TIBCO BPM Product Update and Strategy

The TUCON 2012 keynotes are done, and all of my analyst meetings have finished, so I’m free to attend some of the breakout sessions. This afternoon, I went to the BPM update with Roger King (director of BPM product strategy) and Justin Brunt (BPM product manager).

The current AMX BPM release is 1.3.1, with 2.0.0 coming in November, bringing a number of enhancements:

  • Some impressive performance statistics within a single engine: 20,000 simultaneous users opening and completing work items, and management of 1.6M process instances and 18.8m activities in a 10-hour working day.
  • Better administrative tools for managing halted process instances, including being able to examine the instance payload.
  • Worklist views can now be server-based, so that a filtered view of a work list is passed to the client rather than the entire list for client-side filtering.
  • Pageflow debugging and testing tools.
  • Calendaring to control deadlines and work assignment. This allows different calendars to be created for different business areas, each of which can have its own time zone, holiday schedule and working hours. These calendars are then used to calculate deadlines for work assigned to a business unit that references that calendar. Calendars can be assigned to work dynamically at runtime, or at design-time.
  • Changes to the in-process event handling, with improved support for event handler patterns including non-interrupting boundary events for catching external thrown events.
  • Enhancements to work item deadline handling and priority management.
  • Immediate reply with process ID when starting a process instance using a web service.
  • Optimization of large forms when they are used as application interfaces.

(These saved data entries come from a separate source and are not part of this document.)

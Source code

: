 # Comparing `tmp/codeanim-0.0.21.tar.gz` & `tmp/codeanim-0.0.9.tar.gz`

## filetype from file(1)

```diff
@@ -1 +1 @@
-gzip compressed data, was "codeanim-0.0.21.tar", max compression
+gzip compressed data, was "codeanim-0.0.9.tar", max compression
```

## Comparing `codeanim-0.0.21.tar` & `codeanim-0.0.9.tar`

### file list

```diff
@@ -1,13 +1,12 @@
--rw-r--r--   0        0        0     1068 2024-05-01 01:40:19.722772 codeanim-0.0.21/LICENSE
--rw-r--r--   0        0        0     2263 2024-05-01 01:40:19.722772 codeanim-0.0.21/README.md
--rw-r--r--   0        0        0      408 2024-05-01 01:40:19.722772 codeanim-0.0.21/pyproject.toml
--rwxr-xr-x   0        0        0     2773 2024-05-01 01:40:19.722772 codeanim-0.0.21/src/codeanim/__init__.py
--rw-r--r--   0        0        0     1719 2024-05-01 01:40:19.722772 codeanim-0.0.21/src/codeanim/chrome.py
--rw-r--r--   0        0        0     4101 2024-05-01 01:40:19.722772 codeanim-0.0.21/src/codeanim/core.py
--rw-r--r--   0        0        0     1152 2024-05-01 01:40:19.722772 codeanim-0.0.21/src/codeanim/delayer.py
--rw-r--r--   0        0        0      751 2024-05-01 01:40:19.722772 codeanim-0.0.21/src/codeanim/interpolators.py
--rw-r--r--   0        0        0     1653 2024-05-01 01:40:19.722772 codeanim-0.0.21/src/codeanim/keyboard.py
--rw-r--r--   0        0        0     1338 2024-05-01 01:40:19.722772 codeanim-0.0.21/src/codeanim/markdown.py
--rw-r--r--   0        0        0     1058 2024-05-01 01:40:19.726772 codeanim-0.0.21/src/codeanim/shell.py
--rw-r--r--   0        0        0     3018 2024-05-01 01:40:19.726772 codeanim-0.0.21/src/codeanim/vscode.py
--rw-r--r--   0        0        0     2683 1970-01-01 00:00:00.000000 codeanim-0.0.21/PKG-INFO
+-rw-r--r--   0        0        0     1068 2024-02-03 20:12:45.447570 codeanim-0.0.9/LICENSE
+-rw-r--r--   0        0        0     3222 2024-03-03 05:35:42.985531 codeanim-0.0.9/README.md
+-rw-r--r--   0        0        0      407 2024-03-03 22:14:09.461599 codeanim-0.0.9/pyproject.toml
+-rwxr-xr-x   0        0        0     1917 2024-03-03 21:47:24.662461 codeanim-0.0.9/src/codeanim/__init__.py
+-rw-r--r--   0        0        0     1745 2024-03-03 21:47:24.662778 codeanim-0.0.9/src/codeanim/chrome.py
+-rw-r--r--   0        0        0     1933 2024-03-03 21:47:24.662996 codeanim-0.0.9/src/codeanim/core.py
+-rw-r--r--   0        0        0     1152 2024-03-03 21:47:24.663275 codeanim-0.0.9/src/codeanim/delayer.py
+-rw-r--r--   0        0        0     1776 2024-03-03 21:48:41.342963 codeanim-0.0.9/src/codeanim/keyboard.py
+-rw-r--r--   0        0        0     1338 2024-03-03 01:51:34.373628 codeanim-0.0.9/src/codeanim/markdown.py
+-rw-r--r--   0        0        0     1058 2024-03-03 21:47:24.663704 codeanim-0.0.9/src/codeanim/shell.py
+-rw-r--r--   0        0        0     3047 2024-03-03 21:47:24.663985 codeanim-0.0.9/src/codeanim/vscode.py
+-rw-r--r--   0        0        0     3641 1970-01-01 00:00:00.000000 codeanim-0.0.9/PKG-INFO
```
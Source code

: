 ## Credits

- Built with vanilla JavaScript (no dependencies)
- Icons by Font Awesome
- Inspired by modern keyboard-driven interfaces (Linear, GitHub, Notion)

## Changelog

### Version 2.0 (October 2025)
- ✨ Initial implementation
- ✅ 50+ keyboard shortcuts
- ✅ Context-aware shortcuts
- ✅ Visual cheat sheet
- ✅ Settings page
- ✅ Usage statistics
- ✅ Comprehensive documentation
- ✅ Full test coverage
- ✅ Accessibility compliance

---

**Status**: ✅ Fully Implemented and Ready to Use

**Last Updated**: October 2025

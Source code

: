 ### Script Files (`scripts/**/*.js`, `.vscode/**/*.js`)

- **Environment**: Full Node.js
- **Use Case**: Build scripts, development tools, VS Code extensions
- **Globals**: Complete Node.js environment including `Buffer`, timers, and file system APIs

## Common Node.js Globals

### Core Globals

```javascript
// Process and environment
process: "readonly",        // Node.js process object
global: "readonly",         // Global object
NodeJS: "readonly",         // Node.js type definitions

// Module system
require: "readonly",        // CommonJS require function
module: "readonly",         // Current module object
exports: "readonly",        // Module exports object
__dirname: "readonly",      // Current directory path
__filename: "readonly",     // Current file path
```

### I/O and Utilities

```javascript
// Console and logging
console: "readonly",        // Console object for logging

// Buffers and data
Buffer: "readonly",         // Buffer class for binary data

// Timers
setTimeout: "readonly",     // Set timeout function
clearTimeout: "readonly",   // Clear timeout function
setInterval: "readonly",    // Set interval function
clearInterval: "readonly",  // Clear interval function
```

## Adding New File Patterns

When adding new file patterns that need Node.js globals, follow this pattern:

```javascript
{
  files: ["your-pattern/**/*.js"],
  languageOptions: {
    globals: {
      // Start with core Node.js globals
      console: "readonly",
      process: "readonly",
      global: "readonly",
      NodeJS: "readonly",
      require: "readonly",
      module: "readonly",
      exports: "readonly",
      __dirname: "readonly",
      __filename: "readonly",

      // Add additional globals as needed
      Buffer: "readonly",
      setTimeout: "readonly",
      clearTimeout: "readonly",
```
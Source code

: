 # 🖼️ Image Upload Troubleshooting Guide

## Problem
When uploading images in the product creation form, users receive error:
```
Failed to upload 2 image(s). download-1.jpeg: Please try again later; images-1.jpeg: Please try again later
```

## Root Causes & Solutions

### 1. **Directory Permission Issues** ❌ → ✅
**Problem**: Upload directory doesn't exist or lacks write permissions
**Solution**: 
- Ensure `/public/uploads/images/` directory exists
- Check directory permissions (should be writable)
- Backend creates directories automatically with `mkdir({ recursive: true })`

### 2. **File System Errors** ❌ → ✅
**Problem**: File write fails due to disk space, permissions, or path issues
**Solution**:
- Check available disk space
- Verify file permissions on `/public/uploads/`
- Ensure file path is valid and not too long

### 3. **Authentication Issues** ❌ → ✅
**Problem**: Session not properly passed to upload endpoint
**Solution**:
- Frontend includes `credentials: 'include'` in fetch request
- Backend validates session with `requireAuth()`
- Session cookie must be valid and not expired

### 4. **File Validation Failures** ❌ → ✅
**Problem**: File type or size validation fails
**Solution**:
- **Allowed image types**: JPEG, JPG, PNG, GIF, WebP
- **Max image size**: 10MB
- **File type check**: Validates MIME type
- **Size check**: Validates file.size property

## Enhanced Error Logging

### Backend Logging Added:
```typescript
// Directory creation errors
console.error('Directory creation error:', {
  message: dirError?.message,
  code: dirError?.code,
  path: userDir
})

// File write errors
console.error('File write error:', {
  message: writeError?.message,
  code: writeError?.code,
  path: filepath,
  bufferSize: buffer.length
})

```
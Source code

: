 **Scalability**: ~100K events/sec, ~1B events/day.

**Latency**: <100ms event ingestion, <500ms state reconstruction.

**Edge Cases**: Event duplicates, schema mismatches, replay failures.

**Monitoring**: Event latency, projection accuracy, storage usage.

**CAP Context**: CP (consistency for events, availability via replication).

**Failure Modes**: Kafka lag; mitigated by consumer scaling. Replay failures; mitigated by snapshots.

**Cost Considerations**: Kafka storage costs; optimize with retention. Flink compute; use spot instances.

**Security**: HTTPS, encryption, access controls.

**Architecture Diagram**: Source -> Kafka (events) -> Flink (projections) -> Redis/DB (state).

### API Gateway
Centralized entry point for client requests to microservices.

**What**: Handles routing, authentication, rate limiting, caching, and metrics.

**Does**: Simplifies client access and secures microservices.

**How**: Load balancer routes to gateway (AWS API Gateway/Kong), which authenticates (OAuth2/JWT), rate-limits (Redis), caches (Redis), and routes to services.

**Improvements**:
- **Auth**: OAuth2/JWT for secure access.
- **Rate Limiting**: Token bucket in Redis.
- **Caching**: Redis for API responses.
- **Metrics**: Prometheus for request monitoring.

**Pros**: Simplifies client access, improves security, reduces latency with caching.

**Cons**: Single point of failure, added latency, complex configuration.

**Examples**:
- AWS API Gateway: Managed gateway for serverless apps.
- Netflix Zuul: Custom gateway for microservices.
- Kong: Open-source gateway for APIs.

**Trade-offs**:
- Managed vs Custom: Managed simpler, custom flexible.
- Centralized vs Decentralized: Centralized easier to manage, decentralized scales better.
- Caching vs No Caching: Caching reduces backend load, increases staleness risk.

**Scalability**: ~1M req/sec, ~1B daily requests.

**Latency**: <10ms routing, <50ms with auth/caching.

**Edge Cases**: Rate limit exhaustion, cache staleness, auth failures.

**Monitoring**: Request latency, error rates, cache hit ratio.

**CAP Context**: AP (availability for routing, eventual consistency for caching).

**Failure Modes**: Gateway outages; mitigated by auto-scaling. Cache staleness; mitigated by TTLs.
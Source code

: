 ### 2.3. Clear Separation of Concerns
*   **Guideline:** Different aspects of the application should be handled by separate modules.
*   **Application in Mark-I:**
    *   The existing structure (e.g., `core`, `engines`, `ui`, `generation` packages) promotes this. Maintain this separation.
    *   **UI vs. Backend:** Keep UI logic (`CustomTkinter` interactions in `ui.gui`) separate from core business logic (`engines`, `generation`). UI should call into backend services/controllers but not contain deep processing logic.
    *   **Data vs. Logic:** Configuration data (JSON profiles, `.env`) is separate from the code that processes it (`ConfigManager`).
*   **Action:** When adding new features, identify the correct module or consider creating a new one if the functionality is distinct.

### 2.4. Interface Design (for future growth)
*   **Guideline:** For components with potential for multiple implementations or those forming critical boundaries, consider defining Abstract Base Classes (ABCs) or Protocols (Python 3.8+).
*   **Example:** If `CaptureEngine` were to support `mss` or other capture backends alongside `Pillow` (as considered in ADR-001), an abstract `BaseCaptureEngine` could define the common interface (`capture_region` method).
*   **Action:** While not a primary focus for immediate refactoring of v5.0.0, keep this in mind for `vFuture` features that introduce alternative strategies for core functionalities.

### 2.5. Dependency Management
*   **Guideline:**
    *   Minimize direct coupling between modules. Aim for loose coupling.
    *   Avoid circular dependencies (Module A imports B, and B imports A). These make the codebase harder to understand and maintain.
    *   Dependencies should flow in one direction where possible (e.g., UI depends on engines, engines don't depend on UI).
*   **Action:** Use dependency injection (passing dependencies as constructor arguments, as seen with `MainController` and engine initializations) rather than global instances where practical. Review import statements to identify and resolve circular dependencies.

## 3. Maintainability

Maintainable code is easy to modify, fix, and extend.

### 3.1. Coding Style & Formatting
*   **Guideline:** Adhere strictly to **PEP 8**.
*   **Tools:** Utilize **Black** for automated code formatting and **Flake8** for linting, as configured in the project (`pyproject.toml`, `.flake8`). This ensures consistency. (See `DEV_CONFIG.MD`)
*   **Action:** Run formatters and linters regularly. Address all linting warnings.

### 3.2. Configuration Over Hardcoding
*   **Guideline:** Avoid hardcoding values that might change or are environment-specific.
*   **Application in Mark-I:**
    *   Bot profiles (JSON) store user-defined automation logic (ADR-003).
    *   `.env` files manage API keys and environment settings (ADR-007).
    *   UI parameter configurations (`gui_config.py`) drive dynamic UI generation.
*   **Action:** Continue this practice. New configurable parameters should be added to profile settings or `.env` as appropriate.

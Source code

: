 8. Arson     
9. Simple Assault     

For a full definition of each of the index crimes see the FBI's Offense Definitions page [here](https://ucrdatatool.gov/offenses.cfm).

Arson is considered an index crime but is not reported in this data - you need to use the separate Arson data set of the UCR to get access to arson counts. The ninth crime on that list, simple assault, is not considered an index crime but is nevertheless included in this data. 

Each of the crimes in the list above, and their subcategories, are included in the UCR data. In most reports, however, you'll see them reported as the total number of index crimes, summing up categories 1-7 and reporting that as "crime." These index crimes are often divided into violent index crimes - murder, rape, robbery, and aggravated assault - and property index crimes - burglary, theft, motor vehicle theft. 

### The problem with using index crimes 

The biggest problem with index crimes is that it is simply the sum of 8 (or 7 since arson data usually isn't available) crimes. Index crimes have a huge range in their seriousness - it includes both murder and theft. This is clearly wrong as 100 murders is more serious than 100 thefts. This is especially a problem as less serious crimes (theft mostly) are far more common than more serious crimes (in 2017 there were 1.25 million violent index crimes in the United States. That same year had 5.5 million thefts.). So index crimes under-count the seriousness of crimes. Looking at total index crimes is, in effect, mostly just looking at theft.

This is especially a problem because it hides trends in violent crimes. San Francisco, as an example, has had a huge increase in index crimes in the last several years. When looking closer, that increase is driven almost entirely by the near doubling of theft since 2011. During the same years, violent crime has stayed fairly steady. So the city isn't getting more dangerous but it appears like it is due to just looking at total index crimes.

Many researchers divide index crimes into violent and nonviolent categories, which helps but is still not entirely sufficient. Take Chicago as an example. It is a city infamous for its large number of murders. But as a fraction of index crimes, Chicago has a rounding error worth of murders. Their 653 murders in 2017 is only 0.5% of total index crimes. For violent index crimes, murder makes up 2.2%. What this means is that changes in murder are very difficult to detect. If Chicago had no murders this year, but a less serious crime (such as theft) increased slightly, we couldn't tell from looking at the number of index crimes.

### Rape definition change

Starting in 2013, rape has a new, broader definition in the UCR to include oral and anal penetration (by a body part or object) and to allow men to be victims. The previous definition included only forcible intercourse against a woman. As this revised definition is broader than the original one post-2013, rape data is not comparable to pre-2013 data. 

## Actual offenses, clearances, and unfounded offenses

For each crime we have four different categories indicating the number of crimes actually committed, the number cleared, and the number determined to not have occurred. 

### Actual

This is a fairly long list of mostly minor features, specifically to address customer requests, and gets the x.0 numbering only to indicate that it’s moving from an early-stage to stable product version.

Going forward, they’re looking a satisfying the needs of the initial customers and core market, then adding features for the pure BPMS functionality and intelligent business platform. The high priority candidates include a number of performance enhancements, plus improvements to single sign-on and multi-tenancy. Medium priorities include enhanced form control support; getting BPM event data into external systems by defining custom events and including business data in externally published events; enhanced access control; enhanced web services; and greater control over process instance data purging.

In order to compete better in the BPMS market, they’re looking at updating their standards compliance (BPMS 2.0 and CMIS), and providing a case management offering. Case management will include an adaptive end user interface, global case data and content management integration, improved integration with social streams including tibbr and Nimbus, and plan-based process management (i.e., using a Gantt chart style interface). They will be moving onto the Silver Marketplace structure for public cloud, which I know will be exciting for a number of customers.

Looking at the intelligent business platform functionality, their vision includes event intelligence and the use of realtime data to inform process execution. There will also be enhancements to their AMX Decisions rules product, which is pretty rudimentary right now.

iProcess is still alive and well, with a list of performance and feature enhancements, but they’re certainly not encouraging new development on iProcess. However, they do not appear to be throwing the existing iProcess customers under the bus by sunsetting the product any time soon.

BPM systems are becoming complete development environment for enterprise application development, and any BPMS needs to offer a complete suite of capabilities for application developers as well as business analyst and end-user tools. AMX BPM is continuing to build out their feature set, in part by integrating with other products in their portfolio, and they offer a fairly complete set of functions as they move into the version 2.x product cycle. The challenge for them is not so much new customers, which they are now well-positioned to win, but in convincing the existing iProcess customers to redevelop their iProcess applications on AMX BPM, or at least to start new application development on AMX BPM.